NEW .top_species() - Selects the top-N species by total catch weight to focus CPUE estimation.

Web-Ready Spatial Export

NEW export_pds_spatial() - Reads H3 effort grid and CPUE parquet files from cloud storage, derives fishing grounds, and uploads three web-ready files for the DeckGL portal: H3 effort JSON, CPUE JSON, and fishing grounds GeoJSON.
NEW derive_fishing_grounds() - Converts an H3 effort grid to a GeoJSON FeatureCollection of discrete fishing ground polygons, enriched with area, constancy, and activity metrics.
NEW aggregate_trip_effort() - Aggregates per-trip H3 effort vectors into a cumulative effort grid across all trips.
NEW plot_effort_map() / plot_cpue_map() - Interactive Leaflet maps for visualising effort and CPUE grids during exploratory analysis. ## Taxa Enrichment
NEW enrich_taxa() - Augments catch records with FishBase and SeaLifeBase taxonomic backbone data (class, order, family, genus) for all species in the matched trips dataset.
NEW get_taxa_backbone() - Queries the GBIF taxonomic backbone to resolve species names to canonical taxonomy.
NEW expand_taxonomic_info() - Expands the taxa lookup table with full higher classification.

Bug Fixes

FIX aggregate_pds_effort() - Manifest was silently uploaded to a temp-dir GCS path instead of the correct {grid_prefix}/aggregated_manifest.rds key, causing incremental processing to always rebuild the entire grid from scratch. Fixed by passing name = manifest_name explicitly to upload_cloud_file() in both the main and early-return paths.
FIX model_cpue() - Removed dead code left from an earlier refactor (map_effort, map_cpue, out_dir block) that caused an R error at runtime: “object ‘map_effort’ not found”.
FIX export_pds_spatial() - No longer crashes with a cryptic 404 when the effort grid parquet does not yet exist in GCS (e.g. first run or after manual deletion). The function now logs a warning and returns early, matching the existing behaviour for the CPUE file.
FIX HTTP/2 PROTOCOL_ERROR failures on GCS uploads in CI — upload_cloud_file() now calls cloud_storage_authenticate(force = TRUE) unconditionally before every upload. Service-account tokens expire after 1 hour; long upstream jobs (e.g. predict_pds_tracks) can exhaust this window, causing gargle (which uses httr2) to attempt a mid-flight token refresh over a stale HTTP/2 connection. Forcing fresh re-auth before the upload avoids this path entirely.

CI / Workflow

Merged predict-pds-tracks and aggregate-pds-effort pipeline jobs into a single job — they are always sequential and sharing a container saves startup overhead.
Deleted superseded model-tracks.yaml workflow (its steps are fully covered by data-pipeline.yaml).
Fixed pkgdown.yaml deploy step: added required environment: name: github-pages block (needed by actions/deploy-pages@v4); bumped actions/upload-pages-artifact to @v4 (native Node 24 support); added Changelog to pkgdown navbar.

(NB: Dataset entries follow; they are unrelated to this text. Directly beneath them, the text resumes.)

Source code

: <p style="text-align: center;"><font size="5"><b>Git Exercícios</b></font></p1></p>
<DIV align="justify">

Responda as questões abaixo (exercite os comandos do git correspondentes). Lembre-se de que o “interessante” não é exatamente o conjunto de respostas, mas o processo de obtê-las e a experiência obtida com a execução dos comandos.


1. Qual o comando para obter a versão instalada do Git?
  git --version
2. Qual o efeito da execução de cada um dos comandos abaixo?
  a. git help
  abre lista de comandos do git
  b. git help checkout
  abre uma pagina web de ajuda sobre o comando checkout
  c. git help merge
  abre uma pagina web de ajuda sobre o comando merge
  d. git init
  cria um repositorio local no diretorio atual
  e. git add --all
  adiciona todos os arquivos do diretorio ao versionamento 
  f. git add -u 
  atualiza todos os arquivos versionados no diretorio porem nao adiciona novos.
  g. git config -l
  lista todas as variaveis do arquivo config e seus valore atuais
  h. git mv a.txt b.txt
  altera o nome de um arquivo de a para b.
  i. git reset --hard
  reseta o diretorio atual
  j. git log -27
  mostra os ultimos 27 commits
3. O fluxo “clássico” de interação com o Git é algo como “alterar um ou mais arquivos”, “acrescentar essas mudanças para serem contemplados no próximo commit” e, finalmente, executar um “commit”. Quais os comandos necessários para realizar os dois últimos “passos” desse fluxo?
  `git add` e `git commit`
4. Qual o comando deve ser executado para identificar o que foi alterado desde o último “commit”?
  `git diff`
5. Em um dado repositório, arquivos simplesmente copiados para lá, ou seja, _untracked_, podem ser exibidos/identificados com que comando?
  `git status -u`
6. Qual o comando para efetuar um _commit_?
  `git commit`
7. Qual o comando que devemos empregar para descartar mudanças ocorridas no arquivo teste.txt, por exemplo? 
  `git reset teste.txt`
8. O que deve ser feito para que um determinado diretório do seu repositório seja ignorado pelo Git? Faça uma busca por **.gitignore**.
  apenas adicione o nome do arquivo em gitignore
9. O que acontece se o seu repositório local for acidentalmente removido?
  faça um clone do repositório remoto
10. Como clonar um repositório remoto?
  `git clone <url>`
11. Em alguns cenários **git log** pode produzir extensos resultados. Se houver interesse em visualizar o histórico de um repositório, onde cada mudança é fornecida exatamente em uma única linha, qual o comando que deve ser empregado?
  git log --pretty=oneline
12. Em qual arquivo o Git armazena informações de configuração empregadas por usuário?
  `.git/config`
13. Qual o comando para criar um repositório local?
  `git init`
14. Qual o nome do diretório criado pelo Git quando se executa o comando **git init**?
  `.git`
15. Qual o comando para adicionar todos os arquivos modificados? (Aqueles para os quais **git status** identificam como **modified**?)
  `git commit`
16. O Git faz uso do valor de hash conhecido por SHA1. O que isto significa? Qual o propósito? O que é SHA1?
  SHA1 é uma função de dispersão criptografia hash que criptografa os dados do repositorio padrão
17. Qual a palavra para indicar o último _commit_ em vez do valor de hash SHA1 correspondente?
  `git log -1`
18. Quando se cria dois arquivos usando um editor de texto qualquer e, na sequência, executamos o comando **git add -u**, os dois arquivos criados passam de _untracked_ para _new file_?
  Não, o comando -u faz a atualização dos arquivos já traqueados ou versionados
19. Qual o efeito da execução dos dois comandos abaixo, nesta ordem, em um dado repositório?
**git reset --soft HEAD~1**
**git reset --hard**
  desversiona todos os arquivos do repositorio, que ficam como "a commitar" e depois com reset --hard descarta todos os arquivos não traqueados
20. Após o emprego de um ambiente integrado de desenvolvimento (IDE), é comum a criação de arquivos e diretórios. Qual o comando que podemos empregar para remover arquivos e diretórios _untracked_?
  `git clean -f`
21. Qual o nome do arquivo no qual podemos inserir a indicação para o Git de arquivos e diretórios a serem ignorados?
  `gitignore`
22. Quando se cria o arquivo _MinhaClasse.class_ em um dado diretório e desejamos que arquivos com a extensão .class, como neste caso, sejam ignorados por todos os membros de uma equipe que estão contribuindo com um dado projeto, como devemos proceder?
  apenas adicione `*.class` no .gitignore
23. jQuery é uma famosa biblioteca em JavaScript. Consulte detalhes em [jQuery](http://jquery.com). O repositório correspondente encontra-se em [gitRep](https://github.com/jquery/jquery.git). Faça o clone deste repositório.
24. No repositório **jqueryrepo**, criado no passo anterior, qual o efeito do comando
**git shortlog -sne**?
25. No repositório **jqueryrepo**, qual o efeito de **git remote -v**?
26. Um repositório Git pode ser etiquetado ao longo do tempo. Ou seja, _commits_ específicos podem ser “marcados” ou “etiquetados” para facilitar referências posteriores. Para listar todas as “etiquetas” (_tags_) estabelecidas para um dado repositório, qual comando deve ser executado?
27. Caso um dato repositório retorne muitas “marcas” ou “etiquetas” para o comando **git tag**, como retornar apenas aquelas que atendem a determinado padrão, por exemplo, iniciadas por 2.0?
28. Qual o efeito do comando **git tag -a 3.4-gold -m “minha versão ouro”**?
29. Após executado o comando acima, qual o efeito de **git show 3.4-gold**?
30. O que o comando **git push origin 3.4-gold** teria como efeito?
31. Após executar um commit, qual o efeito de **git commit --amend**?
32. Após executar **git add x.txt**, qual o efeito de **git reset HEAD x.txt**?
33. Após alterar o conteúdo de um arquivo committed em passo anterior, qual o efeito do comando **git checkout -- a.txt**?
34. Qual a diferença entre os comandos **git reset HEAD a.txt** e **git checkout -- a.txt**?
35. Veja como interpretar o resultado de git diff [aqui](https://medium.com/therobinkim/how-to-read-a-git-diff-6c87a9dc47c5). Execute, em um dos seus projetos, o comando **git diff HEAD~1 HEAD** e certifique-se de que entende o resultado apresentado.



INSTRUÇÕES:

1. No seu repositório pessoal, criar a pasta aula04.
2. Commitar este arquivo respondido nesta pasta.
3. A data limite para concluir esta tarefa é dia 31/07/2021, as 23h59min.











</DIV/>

Naming & Versioning Coherence

CPUE parquet files are now stored under pds-cpue_r{h3_res} (e.g. pds-cpue_r9) to match the effort grid naming convention (predicted-pds-h3_grid_r9). This ensures that running the pipeline at different H3 resolutions never silently mixes effort and CPUE data from different resolutions.
Portal CPUE JSON files follow the same pattern: pds-cpue-r{h3_res}__timestamp__json.
inst/conf.yml portal.cpue.file_prefix updated from pds-cpue to pds-cpue-r.

Documentation & Website

Vignettes (pipeline.Rmd, metrics-and-models.Rmd) moved from project root to vignettes/ so pkgdown can discover them correctly.
pkgdown CI workflow (pkgdown.yaml) fixed: system dependencies (GDAL, GEOS, PROJ, udunits2) now installed before r-lib/actions/setup-r-dependencies@v2.
_pkgdown.yml articles section re-enabled now that vignettes are in the correct location.

coasts 3.0.1

Align export functions according to countries API schema

coasts 3.0.0

Fishing Activity Prediction Pipeline

A new end-to-end pipeline for classifying GPS boat tracks into fishing and non-fishing activity using the ssfaitk statistical model, and aggregating the results into spatial effort maps.

New Workflow Functions

NEW predict_pds_tracks() - Downloads GPS tracks for all active vessels, applies the ssfaitk fishing activity model to each trip, and uploads fishing-only point files to cloud storage. Implements version-aware incremental processing: trips already classified with the current model version are skipped, and files from outdated model versions are automatically replaced when the model is updated.
NEW aggregate_pds_effort() - Consolidates all classified fishing tracks into a single H3 hexagonal grid representing cumulative fishing effort across the fleet. Counts fishing pings and unique trips per cell and uploads the grid as a versioned parquet file ready for portal consumption.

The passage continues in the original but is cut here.